§ What to do
From the top of the entries, reproduce each line exactly, stopping after the line that contains "Since there's not". Omit pictures.
Exercise data START
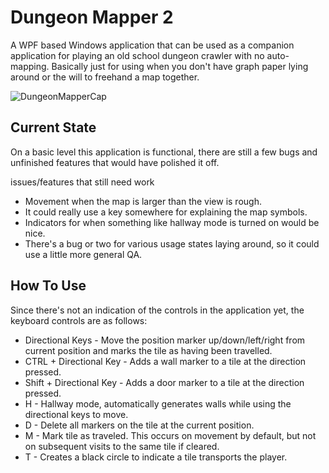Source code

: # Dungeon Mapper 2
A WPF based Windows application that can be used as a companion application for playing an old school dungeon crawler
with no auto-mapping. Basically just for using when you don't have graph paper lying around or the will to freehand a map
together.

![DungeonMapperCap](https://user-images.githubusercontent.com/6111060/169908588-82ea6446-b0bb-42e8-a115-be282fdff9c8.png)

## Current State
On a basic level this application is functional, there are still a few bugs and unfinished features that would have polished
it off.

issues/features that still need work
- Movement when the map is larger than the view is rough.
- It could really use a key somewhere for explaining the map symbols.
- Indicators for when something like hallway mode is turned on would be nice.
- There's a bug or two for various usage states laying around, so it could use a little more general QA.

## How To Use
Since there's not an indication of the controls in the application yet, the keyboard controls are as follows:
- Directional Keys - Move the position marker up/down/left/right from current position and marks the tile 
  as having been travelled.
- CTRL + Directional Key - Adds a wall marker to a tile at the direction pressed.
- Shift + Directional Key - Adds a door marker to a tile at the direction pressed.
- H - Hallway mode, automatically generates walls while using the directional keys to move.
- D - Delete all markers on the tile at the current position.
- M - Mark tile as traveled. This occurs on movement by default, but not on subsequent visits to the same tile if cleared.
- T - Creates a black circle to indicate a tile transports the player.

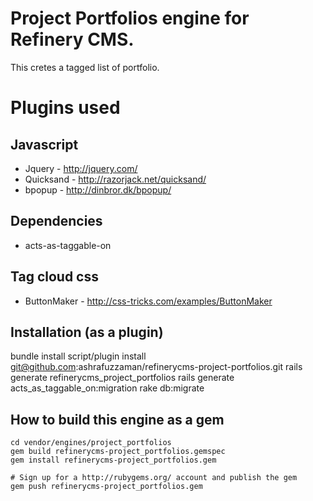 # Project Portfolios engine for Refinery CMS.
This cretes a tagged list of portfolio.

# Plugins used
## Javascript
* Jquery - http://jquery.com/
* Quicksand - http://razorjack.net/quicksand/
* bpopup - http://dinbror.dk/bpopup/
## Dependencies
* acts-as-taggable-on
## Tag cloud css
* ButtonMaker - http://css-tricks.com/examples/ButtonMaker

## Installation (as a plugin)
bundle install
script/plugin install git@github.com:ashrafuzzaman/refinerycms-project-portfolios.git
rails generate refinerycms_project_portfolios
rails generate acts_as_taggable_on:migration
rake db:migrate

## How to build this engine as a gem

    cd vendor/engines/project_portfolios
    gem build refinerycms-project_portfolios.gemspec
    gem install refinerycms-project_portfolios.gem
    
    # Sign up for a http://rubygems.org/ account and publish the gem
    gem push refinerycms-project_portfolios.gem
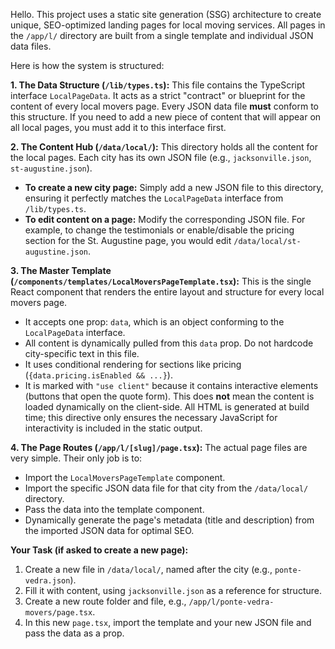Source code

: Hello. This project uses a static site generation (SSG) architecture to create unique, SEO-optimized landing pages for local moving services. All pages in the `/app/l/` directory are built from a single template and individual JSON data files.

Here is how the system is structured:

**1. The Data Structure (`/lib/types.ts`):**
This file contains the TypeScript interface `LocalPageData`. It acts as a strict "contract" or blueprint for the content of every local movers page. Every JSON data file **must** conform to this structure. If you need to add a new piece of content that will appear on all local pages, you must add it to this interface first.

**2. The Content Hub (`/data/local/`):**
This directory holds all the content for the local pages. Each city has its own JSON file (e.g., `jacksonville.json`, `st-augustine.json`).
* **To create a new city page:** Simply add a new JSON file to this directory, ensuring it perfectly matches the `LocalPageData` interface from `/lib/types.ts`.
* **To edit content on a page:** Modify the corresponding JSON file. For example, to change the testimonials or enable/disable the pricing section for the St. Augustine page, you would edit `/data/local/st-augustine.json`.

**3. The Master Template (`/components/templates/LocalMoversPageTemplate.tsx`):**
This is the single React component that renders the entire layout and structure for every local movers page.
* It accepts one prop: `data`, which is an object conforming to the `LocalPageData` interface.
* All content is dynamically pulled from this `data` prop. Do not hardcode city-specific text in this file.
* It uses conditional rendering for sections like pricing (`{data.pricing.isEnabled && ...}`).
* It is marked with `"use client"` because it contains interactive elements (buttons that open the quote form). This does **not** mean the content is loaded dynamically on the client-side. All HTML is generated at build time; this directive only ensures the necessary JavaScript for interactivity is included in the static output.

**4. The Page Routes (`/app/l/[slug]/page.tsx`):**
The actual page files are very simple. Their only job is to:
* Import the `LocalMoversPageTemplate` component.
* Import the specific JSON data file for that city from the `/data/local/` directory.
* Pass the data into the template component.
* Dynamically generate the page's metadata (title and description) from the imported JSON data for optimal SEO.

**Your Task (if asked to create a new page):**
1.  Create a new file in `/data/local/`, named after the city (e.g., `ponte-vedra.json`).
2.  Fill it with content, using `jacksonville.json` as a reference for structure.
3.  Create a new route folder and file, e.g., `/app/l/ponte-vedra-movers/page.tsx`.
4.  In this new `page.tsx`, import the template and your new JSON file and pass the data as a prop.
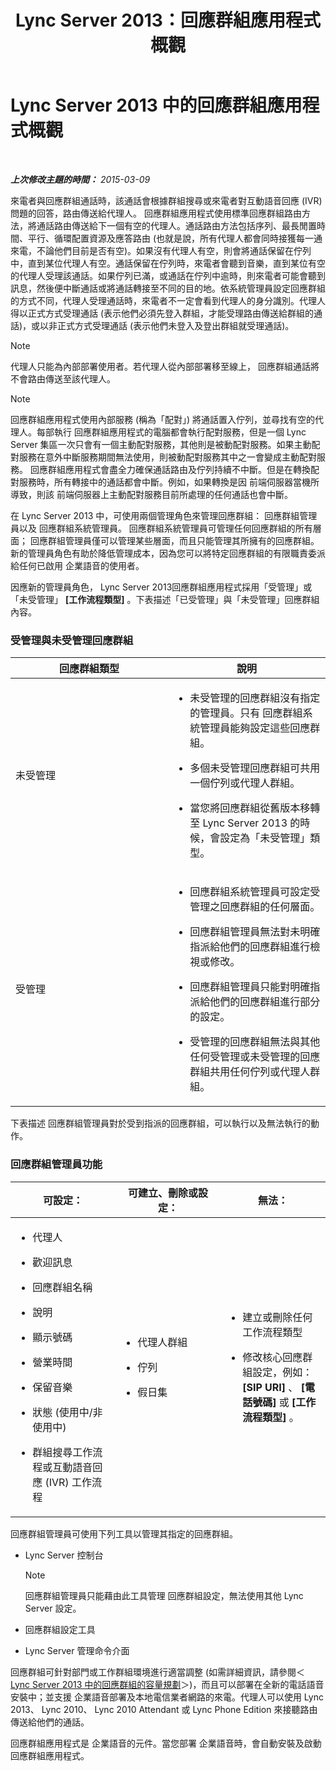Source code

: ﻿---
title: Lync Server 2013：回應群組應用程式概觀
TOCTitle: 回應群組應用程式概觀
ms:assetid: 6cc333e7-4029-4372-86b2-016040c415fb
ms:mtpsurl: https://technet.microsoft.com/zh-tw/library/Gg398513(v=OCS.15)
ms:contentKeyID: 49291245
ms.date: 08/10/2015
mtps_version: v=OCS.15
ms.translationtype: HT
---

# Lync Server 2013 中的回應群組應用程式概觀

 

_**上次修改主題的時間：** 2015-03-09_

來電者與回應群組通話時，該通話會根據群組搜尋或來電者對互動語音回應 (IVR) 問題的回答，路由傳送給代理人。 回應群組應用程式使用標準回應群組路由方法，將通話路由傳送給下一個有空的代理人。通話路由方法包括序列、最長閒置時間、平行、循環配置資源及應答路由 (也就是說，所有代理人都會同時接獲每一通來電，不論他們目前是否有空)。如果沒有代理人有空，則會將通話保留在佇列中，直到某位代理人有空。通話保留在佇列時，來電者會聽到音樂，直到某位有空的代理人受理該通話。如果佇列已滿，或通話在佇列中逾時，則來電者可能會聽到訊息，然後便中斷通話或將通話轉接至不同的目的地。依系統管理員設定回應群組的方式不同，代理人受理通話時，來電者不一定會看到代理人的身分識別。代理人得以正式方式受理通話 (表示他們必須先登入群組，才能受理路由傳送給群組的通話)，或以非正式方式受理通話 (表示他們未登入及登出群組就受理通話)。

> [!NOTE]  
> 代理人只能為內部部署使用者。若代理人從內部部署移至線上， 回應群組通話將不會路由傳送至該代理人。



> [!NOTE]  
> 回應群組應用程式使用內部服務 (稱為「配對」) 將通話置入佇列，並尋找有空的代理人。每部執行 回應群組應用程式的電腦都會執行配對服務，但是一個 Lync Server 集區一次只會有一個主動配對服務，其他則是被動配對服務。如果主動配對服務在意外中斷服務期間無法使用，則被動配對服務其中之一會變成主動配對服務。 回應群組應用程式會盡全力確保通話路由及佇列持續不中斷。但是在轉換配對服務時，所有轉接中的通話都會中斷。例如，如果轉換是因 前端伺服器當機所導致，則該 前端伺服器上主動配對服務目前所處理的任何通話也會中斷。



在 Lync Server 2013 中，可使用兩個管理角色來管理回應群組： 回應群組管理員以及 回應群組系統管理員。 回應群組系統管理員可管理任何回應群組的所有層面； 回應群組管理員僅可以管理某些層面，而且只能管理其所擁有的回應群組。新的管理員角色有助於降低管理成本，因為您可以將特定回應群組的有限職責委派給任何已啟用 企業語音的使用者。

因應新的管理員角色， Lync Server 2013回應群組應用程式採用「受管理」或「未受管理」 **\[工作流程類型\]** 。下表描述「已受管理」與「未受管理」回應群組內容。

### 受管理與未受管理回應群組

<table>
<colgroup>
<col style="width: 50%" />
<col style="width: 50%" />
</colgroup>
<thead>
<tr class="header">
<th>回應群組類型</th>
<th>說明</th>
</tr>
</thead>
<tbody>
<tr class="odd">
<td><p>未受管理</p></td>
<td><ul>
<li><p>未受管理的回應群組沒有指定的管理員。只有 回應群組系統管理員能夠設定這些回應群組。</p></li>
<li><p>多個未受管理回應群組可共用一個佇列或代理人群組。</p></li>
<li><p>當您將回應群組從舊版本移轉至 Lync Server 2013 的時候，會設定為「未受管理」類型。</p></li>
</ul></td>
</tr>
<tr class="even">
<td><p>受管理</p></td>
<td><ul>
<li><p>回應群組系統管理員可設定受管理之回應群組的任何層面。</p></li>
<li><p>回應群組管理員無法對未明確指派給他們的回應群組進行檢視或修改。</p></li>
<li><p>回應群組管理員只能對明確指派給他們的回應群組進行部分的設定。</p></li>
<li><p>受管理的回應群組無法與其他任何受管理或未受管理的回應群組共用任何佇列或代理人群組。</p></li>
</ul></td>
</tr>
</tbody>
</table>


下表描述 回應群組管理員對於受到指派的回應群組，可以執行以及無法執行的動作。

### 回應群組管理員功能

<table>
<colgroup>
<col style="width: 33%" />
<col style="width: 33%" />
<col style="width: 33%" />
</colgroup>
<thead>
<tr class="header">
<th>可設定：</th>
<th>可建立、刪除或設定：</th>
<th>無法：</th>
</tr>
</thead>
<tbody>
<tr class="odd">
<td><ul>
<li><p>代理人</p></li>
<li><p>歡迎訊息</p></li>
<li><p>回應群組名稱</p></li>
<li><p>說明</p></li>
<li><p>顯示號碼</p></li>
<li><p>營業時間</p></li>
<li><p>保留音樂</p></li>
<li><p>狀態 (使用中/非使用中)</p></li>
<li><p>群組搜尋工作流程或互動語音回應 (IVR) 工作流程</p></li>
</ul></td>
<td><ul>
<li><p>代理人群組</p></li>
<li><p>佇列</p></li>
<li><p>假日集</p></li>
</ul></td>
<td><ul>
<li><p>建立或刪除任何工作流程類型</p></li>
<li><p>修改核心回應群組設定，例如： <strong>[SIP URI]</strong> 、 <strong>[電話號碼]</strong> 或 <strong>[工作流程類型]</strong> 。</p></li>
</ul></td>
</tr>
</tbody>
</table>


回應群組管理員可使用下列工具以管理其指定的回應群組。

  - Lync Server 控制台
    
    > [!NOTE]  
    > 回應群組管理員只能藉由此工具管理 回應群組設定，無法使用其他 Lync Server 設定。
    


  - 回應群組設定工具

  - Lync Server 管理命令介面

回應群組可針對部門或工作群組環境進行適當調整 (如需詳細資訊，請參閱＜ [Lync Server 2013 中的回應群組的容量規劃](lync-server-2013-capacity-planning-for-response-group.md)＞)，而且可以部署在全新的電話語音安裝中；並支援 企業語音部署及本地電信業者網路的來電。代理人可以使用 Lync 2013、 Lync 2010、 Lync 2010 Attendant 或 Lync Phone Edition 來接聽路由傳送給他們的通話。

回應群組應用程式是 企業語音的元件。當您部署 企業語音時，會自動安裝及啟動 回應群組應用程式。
Exercise data END
§ Problem solution
Source code

: # Dungeon Mapper 2
A WPF based Windows application that can be used as a companion application for playing an old school dungeon crawler
with no auto-mapping. Basically just for using when you don't have graph paper lying around or the will to freehand a map
together.

![DungeonMapperCap](https://user-images.githubusercontent.com/6111060/169908588-82ea6446-b0bb-42e8-a115-be282fdff9c8.png)

## Current State
On a basic level this application is functional, there are still a few bugs and unfinished features that would have polished
it off.

issues/features that still need work
- Movement when the map is larger than the view is rough.
- It could really use a key somewhere for explaining the map symbols.
- Indicators for when something like hallway mode is turned on would be nice.
- There's a bug or two for various usage states laying around, so it could use a little more general QA.

## How To Use
Since there's not an indication of the controls in the application yet, the keyboard controls are as follows:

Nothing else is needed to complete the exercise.